EXERCISE OBJECTIVE —
Go through the data and copy each line where the word "resets" shows up.

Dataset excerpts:
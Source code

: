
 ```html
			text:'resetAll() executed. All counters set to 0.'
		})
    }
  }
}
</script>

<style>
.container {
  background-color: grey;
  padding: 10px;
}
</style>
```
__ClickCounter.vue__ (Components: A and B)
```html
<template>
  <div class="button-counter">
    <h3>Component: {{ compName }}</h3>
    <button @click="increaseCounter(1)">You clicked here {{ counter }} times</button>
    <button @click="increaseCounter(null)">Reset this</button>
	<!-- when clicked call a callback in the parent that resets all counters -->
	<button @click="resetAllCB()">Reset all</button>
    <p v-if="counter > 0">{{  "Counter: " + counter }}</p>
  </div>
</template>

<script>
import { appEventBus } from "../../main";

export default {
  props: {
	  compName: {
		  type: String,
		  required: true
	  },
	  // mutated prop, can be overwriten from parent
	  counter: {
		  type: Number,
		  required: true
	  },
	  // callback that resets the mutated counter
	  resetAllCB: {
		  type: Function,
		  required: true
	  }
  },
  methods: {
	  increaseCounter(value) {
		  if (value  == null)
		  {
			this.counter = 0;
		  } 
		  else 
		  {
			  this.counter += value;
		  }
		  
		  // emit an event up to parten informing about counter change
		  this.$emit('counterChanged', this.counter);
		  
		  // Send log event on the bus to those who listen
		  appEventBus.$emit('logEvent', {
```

OUTPUT FOR THIS TASK —
	<!-- when clicked call a callback in the parent that resets all counters -->
	  // callback that resets the mutated counter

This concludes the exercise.